ASR: Adaptive Selective Replication for CMP Caches

  • Authors:
  • Bradford M. Beckmann;Michael R. Marty;David A. Wood

  • Affiliations:
  • Microsoft Corporation;University of Wisconsin, Madison;University of Wisconsin, Madison

  • Venue:
  • Proceedings of the 39th Annual IEEE/ACM International Symposium on Microarchitecture
  • Year:
  • 2006

Quantified Score

Hi-index 0.00

Visualization

Abstract

The large working sets of commercial and scientific workloads stress the L2 caches of Chip Multiprocessors (CMPs). Some CMPs use a shared L2 cache to maximize the on-chip cache capacity and minimize off-chip misses. Others use private L2 caches, replicating data to limit the delay due to global wires and minimize cache access time. Recent hybrid proposals use selective replication to balance latency and capacity, but their static replication rules result in performance degradation for some combinations of workloads and system configurations.

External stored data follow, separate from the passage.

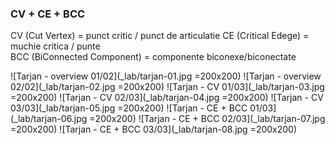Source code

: ### CV + CE + BCC

CV  (Cut Vertex)            =  punct critic / punct de articulatie
CE  (Critical Edege)        =  muchie critica / punte   
BCC (BiConnected Component) =  componente biconexe/biconectate


![Tarjan - overview 01/02](_lab/tarjan-01.jpg =200x200)
![Tarjan - overview 02/02](_lab/tarjan-02.jpg =200x200)
![Tarjan - CV 01/03](_lab/tarjan-03.jpg =200x200)
![Tarjan - CV 02/03](_lab/tarjan-04.jpg =200x200)
![Tarjan - CV 03/03](_lab/tarjan-05.jpg =200x200)
![Tarjan - CE + BCC 01/03](_lab/tarjan-06.jpg =200x200)
![Tarjan - CE + BCC 02/03](_lab/tarjan-07.jpg =200x200)
![Tarjan - CE + BCC 03/03](_lab/tarjan-08.jpg =200x200)
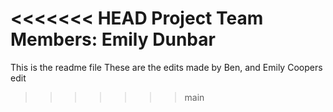 
<<<<<<< HEAD
Project Team Members: Emily Dunbar
=======
This is the readme file
These are the edits made by Ben, and Emily
Coopers edit
>>>>>>> main
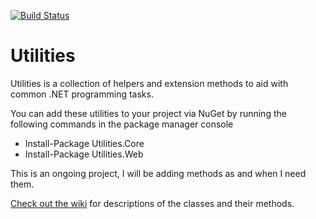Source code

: [![Build Status](https://travis-ci.org/DamianMullins/Utilities.svg?branch=master)](https://travis-ci.org/DamianMullins/Utilities)

# Utilities

Utilities is a collection of helpers and extension methods to aid with common .NET programming tasks.

You can add these utilities to your project via NuGet by running the following commands in the package manager console 

- Install-Package Utilities.Core
- Install-Package Utilities.Web

This is an ongoing project, I will be adding methods as and when I need them.

[Check out the wiki](https://github.com/DamianMullins/Utilities/wiki) for descriptions of the classes and their methods.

This paper proposes Adaptive Selective Replication (ASR), a mechanism that dynamically monitors workload behavior to control replication. ASR replicates cache blocks only when it estimates the benefit of replication (lower L2 hit latency) exceeds the cost (more L2 misses). Full-system simulations of 8-processor CMPs show that ASR provides robust performance: improving performance by as much as 29% versus shared caches, 19% versus private caches, and 12% versus CMP-NuRapid [9] and Victim Replication [41]. Furthermore, while ASR does not improve the performance of all workloads, it provides performance stability by always performing at least comparably to the best alternative including Cooperative Caching [8].